**Input records:**
------------

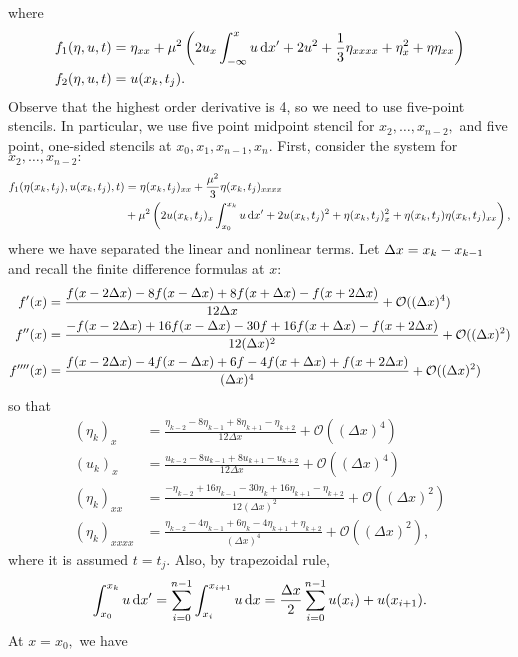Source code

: \documentclass[10pt,reqno,oneside,a4paper]{article}
\begin{document}
where 
\begin{align*}
f_1(\eta, u, t) &= \eta_{xx} + \mu^2 \left( 2 u_{x} \int^{x}_{-\infty} u \,\mathrm{d} x' +2 u^2 + \frac{1}{3} \eta_{xxxx} + \eta^2_x + \eta\eta_{xx} \right) \\
f_2(\eta, u, t) &= u(x_k, t_j).
\end{align*}
Observe that the highest order derivative is 4, so we need to use five-point stencils. In particular, we use five point midpoint stencil for $x_2, \ldots, x_{n-2},$ and five point, one-sided stencils at $x_0, x_1, x_{n-1}, x_n.$ First, consider the system for $x_2, \ldots, x_{n-2}:$
\begin{align*}
f_1(\eta(x_k, t_j), u(x_k, t_j), t) &= \eta(x_k, t_j)_{xx} + \frac{\mu^2}{3} \eta(x_k, t_j)_{xxxx} \\
&+ \mu^2 \left( 2 u(x_k, t_j)_{x} \int^{x_k}_{x_0} u \,\mathrm{d} x' +2 u(x_k, t_j)^2 + \eta(x_k, t_j)^2_x + \eta(x_k, t_j)\eta(x_k, t_j)_{xx} \right),
\end{align*}
where we have separated the linear and nonlinear terms.
Let $\Delta x = x_k - x_{k-1}$ and recall the finite difference formulas at $x:$
\begin{align*}
f'(x)&= \frac{f(x- 2\Delta x ) - 8 f(x-\Delta x) + 8f(x+ \Delta x) - f(x+2\Delta x) }{12\Delta x} + \mathcal{O}((\Delta x)^4) \\
f''(x)&= \frac{-f(x- 2\Delta x ) +16 f(x-\Delta x) - 30f+16f(x+ \Delta x) - f(x+2\Delta x)}{12(\Delta x)^2} + \mathcal{O}((\Delta x)^2) \\
f''''(x)&= \frac{f(x- 2\Delta x ) -4 f(x-\Delta x) + 6f - 4f(x+ \Delta x) + f(x+2\Delta x)}{(\Delta x)^4} + \mathcal{O}((\Delta x)^2)
\end{align*}
so that 
\begin{align*}
(\eta_k)_x&= \frac{\eta_{k-2} - 8 \eta_{k-1} + 8\eta_{k+1} - \eta_{k+2}}{12\Delta x} + \mathcal{O}((\Delta x)^4) \\
(u_k)_x&= \frac{u_{k-2} - 8 u_{k-1} + 8u_{k+1} - u_{k+2} }{12\Delta x} + \mathcal{O}((\Delta x)^4) \\
(\eta_k)_{xx} &= \frac{-\eta_{k-2} +16 \eta_{k-1} - 30\eta_k+16\eta_{k+1} - \eta_{k+2}}{12(\Delta x)^2} + \mathcal{O}((\Delta x)^2) \\
(\eta_k)_{xxxx} &= \frac{\eta_{k-2} -4 \eta_{k-1} + 6\eta_k - 4\eta_{k+1} + \eta_{k+2}}{(\Delta x)^4} + \mathcal{O}((\Delta x)^2),
\end{align*}
where it is assumed $t = t_j.$ Also, by trapezoidal rule, 
\[ 
\int^{x_k}_{x_0} u \,\mathrm{d} x' = \sum_{i=0}^{n-1} \int^{x_{i+1}}_{x_{i}} u \,\mathrm{d} x = \frac{\Delta x}{2} \sum_{i=0}^{n-1} u(x_i) + u(x_{i+1}).
\]
At $x = x_0,$ we have 
\end{document}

------------

Retype every entry word for word, but do not carry over the pictures.

Source code

: \documentclass[10pt,reqno,oneside,a4paper]{article}
\begin{document}
where 
\begin{align*}
f_1(\eta, u, t) &= \eta_{xx} + \mu^2 \left( 2 u_{x} \int^{x}_{-\infty} u \,\mathrm{d} x' +2 u^2 + \frac{1}{3} \eta_{xxxx} + \eta^2_x + \eta\eta_{xx} \right) \\
f_2(\eta, u, t) &= u(x_k, t_j).
\end{align*}
Observe that the highest order derivative is 4, so we need to use five-point stencils. In particular, we use five point midpoint stencil for $x_2, \ldots, x_{n-2},$ and five point, one-sided stencils at $x_0, x_1, x_{n-1}, x_n.$ First, consider the system for $x_2, \ldots, x_{n-2}:$
\begin{align*}
f_1(\eta(x_k, t_j), u(x_k, t_j), t) &= \eta(x_k, t_j)_{xx} + \frac{\mu^2}{3} \eta(x_k, t_j)_{xxxx} \\
&+ \mu^2 \left( 2 u(x_k, t_j)_{x} \int^{x_k}_{x_0} u \,\mathrm{d} x' +2 u(x_k, t_j)^2 + \eta(x_k, t_j)^2_x + \eta(x_k, t_j)\eta(x_k, t_j)_{xx} \right),
\end{align*}
where we have separated the linear and nonlinear terms.
Let $\Delta x = x_k - x_{k-1}$ and recall the finite difference formulas at $x:$
\begin{align*}
f'(x)&= \frac{f(x- 2\Delta x ) - 8 f(x-\Delta x) + 8f(x+ \Delta x) - f(x+2\Delta x) }{12\Delta x} + \mathcal{O}((\Delta x)^4) \\
f''(x)&= \frac{-f(x- 2\Delta x ) +16 f(x-\Delta x) - 30f+16f(x+ \Delta x) - f(x+2\Delta x)}{12(\Delta x)^2} + \mathcal{O}((\Delta x)^2) \\
f''''(x)&= \frac{f(x- 2\Delta x ) -4 f(x-\Delta x) + 6f - 4f(x+ \Delta x) + f(x+2\Delta x)}{(\Delta x)^4} + \mathcal{O}((\Delta x)^2)
\end{align*}
so that 
\begin{align*}
(\eta_k)_x&= \frac{\eta_{k-2} - 8 \eta_{k-1} + 8\eta_{k+1} - \eta_{k+2}}{12\Delta x} + \mathcal{O}((\Delta x)^4) \\
(u_k)_x&= \frac{u_{k-2} - 8 u_{k-1} + 8u_{k+1} - u_{k+2} }{12\Delta x} + \mathcal{O}((\Delta x)^4) \\
(\eta_k)_{xx} &= \frac{-\eta_{k-2} +16 \eta_{k-1} - 30\eta_k+16\eta_{k+1} - \eta_{k+2}}{12(\Delta x)^2} + \mathcal{O}((\Delta x)^2) \\
(\eta_k)_{xxxx} &= \frac{\eta_{k-2} -4 \eta_{k-1} + 6\eta_k - 4\eta_{k+1} + \eta_{k+2}}{(\Delta x)^4} + \mathcal{O}((\Delta x)^2),
\end{align*}
where it is assumed $t = t_j.$ Also, by trapezoidal rule, 
\[ 
\int^{x_k}_{x_0} u \,\mathrm{d} x' = \sum_{i=0}^{n-1} \int^{x_{i+1}}_{x_{i}} u \,\mathrm{d} x = \frac{\Delta x}{2} \sum_{i=0}^{n-1} u(x_i) + u(x_{i+1}).
\]
At $x = x_0,$ we have 
\end{document}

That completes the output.